Not that the two movies share much in common. While the former was a psychological horror-thriller that drew in some families, despite its PG-13 rating, writer/director Christopher Nolan's crafty noir-esque thriller is decidedly a more R-rated affair.

And even though it's a bit harsh in terms of violent content and it's liberally sprinkled with four-letter words masquerading as dialogue, it's also one of creepiest pieces of filmmaking in recent memory — one that has its own peculiar way of sneaking up on viewers and then jolting them when they least expect it.

Equally surprising is the ease with which newcomer Nolan takes what seems to be a complicated, even confusing, plot and makes it seem crystal clear — at least when he wants to. (Much of the film's appeal is in its rather murky characterizations.)

Even more astonishing is the fact that he does so by shattering the usual, forward-moving, linear method of storytelling; he tells this story in reverse, so that you already "know" what happens at the end, with motivations for events and actions revealed gradually along the way.

The film's title obliquely refers to the few earthly possessions of Leonard Shelby (Guy Pearce), a thirtysomething fellow who has suffered some sort of trauma that has damaged his short-term memory. As the film begins, Leonard wakes up in a rundown hotel room, wondering how he got there and just what he's supposed to be doing. So he tries to reconstruct his recent past, relying on snapshots and quickly scribbled notes just to remember people he's recently met, as well as their relationship to him.

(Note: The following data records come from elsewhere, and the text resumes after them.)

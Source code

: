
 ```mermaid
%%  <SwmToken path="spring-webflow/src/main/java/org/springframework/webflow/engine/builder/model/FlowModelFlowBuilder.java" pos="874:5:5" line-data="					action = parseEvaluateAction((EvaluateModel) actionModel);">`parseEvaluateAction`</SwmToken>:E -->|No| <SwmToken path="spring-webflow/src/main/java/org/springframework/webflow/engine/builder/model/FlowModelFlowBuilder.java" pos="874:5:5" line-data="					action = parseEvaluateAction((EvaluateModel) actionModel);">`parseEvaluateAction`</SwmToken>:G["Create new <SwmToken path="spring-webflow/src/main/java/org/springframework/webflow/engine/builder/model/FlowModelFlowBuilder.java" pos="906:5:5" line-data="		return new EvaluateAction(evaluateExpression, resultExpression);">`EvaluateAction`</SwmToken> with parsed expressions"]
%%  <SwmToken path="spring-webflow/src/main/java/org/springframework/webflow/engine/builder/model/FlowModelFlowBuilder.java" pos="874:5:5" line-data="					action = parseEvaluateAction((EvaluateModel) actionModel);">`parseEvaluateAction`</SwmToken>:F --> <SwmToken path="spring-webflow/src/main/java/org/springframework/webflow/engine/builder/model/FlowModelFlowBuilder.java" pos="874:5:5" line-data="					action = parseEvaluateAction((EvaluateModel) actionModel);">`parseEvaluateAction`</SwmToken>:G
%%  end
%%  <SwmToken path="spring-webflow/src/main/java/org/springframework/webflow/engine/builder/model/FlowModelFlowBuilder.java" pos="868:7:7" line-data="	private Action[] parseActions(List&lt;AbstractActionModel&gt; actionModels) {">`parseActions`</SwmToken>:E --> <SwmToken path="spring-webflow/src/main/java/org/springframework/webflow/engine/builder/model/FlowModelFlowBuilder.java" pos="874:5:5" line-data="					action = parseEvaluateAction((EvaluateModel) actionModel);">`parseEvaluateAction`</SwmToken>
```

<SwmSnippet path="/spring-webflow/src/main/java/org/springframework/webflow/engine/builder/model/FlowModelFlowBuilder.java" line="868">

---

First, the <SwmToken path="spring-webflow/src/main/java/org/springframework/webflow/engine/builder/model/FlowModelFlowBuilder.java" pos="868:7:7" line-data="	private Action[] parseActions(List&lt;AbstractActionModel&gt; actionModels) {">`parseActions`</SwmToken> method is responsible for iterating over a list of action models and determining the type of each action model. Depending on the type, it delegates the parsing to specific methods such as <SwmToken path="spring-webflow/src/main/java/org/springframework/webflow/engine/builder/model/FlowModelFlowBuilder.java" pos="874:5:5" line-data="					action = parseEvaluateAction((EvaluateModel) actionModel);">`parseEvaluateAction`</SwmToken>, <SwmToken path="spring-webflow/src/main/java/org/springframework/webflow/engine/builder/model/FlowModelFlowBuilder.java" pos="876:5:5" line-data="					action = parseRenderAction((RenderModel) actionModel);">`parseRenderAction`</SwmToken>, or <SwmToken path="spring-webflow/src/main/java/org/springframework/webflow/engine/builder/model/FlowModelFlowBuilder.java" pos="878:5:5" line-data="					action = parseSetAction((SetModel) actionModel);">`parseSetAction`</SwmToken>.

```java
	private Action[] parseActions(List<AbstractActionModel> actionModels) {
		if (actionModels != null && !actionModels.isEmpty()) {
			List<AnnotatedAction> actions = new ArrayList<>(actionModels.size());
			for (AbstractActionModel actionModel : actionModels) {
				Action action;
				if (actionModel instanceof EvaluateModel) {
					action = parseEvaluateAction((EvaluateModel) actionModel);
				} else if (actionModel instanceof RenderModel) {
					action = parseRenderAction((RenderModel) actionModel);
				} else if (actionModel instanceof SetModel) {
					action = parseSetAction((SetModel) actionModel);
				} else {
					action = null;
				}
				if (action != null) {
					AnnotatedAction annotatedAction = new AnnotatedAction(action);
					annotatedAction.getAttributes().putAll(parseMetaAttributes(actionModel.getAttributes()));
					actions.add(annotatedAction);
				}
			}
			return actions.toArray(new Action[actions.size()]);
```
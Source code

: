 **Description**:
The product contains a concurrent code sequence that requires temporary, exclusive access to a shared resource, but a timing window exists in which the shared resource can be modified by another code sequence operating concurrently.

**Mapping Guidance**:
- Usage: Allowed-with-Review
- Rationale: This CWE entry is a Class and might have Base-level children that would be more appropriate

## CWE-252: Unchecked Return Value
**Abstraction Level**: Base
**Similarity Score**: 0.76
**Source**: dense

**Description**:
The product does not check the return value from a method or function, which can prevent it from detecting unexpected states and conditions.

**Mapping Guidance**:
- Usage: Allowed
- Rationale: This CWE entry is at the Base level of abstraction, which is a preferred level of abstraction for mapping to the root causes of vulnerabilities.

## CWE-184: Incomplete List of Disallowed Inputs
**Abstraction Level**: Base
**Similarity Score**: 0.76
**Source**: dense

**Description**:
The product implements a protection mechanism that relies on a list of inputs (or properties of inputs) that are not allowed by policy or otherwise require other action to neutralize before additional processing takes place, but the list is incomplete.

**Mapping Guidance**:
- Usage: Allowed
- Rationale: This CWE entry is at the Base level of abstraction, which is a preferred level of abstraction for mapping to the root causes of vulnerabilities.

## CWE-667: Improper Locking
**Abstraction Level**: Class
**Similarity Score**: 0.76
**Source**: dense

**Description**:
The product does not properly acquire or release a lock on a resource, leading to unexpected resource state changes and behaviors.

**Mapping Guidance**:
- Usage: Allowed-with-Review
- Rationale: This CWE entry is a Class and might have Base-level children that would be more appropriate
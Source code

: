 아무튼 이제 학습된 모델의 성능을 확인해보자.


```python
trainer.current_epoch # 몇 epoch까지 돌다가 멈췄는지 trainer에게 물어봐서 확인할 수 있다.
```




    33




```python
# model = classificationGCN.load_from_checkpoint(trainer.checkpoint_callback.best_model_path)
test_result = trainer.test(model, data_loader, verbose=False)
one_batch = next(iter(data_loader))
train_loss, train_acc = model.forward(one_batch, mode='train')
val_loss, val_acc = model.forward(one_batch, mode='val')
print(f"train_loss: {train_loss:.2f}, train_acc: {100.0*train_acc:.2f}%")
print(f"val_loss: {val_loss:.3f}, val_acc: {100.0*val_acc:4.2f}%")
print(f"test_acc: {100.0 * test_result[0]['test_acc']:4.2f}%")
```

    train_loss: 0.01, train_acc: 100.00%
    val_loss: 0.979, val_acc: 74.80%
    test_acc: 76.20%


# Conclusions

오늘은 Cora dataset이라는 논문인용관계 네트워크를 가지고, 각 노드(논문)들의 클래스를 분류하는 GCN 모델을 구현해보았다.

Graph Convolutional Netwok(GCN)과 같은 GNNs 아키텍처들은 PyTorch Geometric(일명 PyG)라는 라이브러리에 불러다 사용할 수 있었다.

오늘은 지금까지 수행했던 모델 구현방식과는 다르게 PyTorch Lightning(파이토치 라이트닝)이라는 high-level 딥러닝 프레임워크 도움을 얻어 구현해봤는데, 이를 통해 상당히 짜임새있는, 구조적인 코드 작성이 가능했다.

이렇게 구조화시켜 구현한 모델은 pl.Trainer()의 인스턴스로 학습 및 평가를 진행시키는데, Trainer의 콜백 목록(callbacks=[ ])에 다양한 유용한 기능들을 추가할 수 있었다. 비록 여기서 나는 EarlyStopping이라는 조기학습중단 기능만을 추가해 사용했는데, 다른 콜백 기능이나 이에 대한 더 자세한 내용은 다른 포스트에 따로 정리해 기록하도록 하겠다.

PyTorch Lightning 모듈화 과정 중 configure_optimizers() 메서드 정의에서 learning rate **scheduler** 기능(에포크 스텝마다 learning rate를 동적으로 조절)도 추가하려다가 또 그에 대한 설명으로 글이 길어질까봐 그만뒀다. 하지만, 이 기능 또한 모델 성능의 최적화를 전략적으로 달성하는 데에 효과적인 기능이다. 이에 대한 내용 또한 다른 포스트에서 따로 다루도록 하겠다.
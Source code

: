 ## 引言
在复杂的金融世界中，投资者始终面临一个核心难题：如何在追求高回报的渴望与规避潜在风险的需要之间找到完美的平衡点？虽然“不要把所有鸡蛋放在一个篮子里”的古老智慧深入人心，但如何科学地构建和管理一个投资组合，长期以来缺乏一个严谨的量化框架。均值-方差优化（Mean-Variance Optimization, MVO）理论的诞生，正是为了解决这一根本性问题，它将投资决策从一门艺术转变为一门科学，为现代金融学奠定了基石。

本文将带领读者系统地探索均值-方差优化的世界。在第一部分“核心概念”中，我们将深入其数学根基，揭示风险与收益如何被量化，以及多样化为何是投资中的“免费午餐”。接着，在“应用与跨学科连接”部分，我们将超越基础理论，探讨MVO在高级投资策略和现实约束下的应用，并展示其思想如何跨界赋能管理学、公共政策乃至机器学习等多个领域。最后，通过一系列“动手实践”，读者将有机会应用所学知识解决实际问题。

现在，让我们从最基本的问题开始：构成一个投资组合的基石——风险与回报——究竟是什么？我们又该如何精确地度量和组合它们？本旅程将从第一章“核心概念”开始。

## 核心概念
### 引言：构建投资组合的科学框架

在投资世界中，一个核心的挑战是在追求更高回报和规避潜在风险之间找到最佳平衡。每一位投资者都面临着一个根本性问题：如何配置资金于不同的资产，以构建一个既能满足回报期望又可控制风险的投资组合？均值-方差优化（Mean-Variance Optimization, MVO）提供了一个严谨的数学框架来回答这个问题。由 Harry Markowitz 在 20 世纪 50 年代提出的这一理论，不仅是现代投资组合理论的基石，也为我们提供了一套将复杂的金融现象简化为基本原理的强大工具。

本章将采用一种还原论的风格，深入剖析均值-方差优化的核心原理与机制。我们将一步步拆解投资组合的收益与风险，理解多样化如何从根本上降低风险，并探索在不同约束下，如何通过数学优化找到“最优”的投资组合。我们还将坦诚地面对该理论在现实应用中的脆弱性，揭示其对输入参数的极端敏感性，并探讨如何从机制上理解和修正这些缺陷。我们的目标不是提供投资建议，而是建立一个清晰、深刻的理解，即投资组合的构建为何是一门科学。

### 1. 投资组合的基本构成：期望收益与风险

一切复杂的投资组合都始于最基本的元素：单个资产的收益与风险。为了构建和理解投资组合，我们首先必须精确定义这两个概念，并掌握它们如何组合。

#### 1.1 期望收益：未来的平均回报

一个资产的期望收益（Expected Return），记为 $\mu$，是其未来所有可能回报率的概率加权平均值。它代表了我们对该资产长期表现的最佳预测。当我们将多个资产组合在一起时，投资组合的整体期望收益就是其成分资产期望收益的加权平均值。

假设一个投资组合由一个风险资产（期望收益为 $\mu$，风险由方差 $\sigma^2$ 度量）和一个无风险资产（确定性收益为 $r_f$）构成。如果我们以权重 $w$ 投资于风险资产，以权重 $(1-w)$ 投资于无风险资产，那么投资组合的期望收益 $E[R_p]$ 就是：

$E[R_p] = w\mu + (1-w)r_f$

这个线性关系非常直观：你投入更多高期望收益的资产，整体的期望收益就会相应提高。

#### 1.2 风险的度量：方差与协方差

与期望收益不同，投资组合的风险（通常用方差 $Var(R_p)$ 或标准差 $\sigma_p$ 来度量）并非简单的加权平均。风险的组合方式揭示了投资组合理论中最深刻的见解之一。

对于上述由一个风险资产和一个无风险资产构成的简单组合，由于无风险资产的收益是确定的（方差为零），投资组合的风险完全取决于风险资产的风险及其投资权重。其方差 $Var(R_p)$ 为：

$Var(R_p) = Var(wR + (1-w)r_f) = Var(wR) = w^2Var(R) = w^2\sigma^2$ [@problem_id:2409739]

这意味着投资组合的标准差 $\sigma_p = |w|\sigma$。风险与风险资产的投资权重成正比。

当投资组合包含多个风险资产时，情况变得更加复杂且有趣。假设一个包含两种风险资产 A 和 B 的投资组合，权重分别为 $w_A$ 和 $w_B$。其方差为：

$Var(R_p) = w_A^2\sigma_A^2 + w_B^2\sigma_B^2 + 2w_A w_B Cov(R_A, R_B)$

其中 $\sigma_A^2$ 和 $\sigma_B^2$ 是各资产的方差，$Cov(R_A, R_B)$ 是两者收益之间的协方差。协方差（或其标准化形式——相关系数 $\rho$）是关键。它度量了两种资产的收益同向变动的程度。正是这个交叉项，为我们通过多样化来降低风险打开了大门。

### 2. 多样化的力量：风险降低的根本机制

Bizarrely enough, he's also tattooed his own body with horrifying clues about the rape and murder of his wife (including one that states "John G. raped and murdered my wife. Kill him!").

Needless to say, he's unsure about whom to trust. There's the rather squirrelly Teddy (character-actor Joe Pantoliano), who claims to be his best friend — despite evidence to suggest otherwise. And the same goes for barmaid Natalie (Carrie-Anne Moss), who appears to be helping him at times and hindering him at others.

In fairness, that's about all that can be revealed of the plot without spoiling a few of the numerous surprises.

Nolan, who also directed the little-seen stalker thriller "Following," nicely expands the short story upon which the film is based (which was written by his brother, Jonathan). And for a second film, this one is exceptionally well-crafted, and it holds up surprisingly well to scrutiny. (It's almost more fun to see the second time, when you already know what's about to happen.)

Nolan smartly relies on his cast as well, and the actors have rewarded him with fine performances. Aussie Pearce is even more convincing than he was in "L.A. Confidential," while Pantoliano continues to milk his reputation as the new Joe Pesci (though he's not nearly that annoying). And as an apparent femme fatale, Moss seems to relish playing a little shadier character than usual.

"Memento" is rated R for occasional strong profanity, violence (a brutal beating, as well as some gunfire), graphic gore, use of crude sexual slang terms, brief simulated drug use (crack cocaine) and fleeting male and female nudity. Running time: 120 minutes.